TASK PROMPT -
Taking the records below, count the lines in which "bound" appears and supply only the count.

PROVIDED ENTRIES -
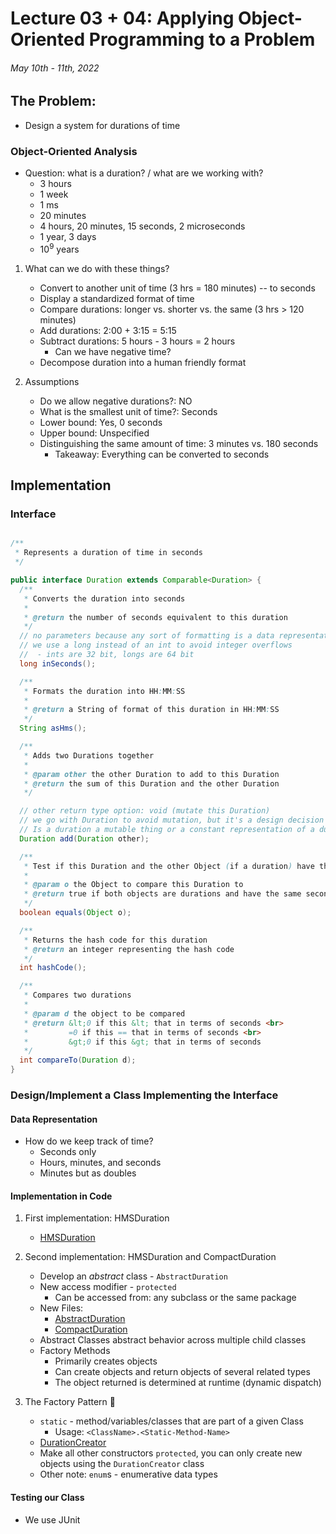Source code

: # Lecture 03 + 04: Applying Object-Oriented Programming to a Problem

###### May 10th - 11th, 2022

## The Problem:

- Design a system for durations of time

### Object-Oriented Analysis

- Question: what is a duration? / what are we working with?
    - 3 hours
    - 1 week
    - 1 ms
    - 20 minutes
    - 4 hours, 20 minutes, 15 seconds, 2 microseconds
    - 1 year, 3 days
    - 10<sup>9</sup> years

1. What can we do with these things?
    - Convert to another unit of time (3 hrs = 180 minutes) -- to seconds
    - Display a standardized format of time
    - Compare durations: longer vs. shorter vs. the same (3 hrs > 120 minutes)
    - Add durations: 2:00 + 3:15 = 5:15
    - Subtract durations: 5 hours - 3 hours = 2 hours
        - Can we have negative time?
    - Decompose duration into a human friendly format

2. Assumptions
    - Do we allow negative durations?: NO
    - What is the smallest unit of time?: Seconds
    - Lower bound: Yes, 0 seconds
    - Upper bound: Unspecified
    - Distinguishing the same amount of time: 3 minutes vs. 180 seconds
        - Takeaway: Everything can be converted to seconds

## Implementation

### Interface

```java

/**
 * Represents a duration of time in seconds
 */

public interface Duration extends Comparable<Duration> {
  /**
   * Converts the duration into seconds
   *
   * @return the number of seconds equivalent to this duration
   */
  // no parameters because any sort of formatting is a data representation/implementation issue.
  // we use a long instead of an int to avoid integer overflows
  //  - ints are 32 bit, longs are 64 bit
  long inSeconds();

  /**
   * Formats the duration into HH:MM:SS
   *
   * @return a String of format of this duration in HH:MM:SS
   */
  String asHms();

  /**
   * Adds two Durations together
   *
   * @param other the other Duration to add to this Duration
   * @return the sum of this Duration and the other Duration
   */

  // other return type option: void (mutate this Duration)
  // we go with Duration to avoid mutation, but it's a design decision
  // Is a duration a mutable thing or a constant representation of a duration?
  Duration add(Duration other);

  /**
   * Test if this Duration and the other Object (if a duration) have the same seconds value
   *
   * @param o the Object to compare this Duration to
   * @return true if both objects are durations and have the same seconds value, false otherwise
   */
  boolean equals(Object o);

  /**
   * Returns the hash code for this duration
   * @return an integer representing the hash code
   */
  int hashCode();

  /**
   * Compares two durations
   *
   * @param d the object to be compared
   * @return &lt;0 if this &lt; that in terms of seconds <br>
   *         =0 if this == that in terms of seconds <br>
   *         &gt;0 if this &gt; that in terms of seconds
   */
  int compareTo(Duration d);
}
```

### Design/Implement a Class Implementing the Interface

#### Data Representation
- How do we keep track of time?
  - Seconds only
  - Hours, minutes, and seconds
  - Minutes but as doubles

#### Implementation in Code

1. First implementation: HMSDuration
   - [HMSDuration](/src/HMSDuration.java)

2. Second implementation: HMSDuration and CompactDuration
   - Develop an _abstract_ class - `AbstractDuration`
   - New access modifier - `protected`
     - Can be accessed from: any subclass or the same package
   - New Files:
     - [AbstractDuration](/src/AbstractDuration.java)
     - [CompactDuration](/src/CompactDuration.java)
   - Abstract Classes abstract behavior across multiple child classes
   - Factory Methods
     - Primarily creates objects
     - Can create objects and return objects of several related types
     - The object returned is determined at runtime (dynamic dispatch)
     
3. The Factory Pattern 🎉
   - `static` - method/variables/classes that are part of a given Class
     - Usage: `<ClassName>.<Static-Method-Name>`
   - [DurationCreator](/src/DurationCreator.java)
   - Make all other constructors `protected`, you can only create new objects using the 
     `DurationCreator` class
   - Other note: `enum`s - enumerative data types

#### Testing our Class
- We use JUnit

ANSWER SECTION -
2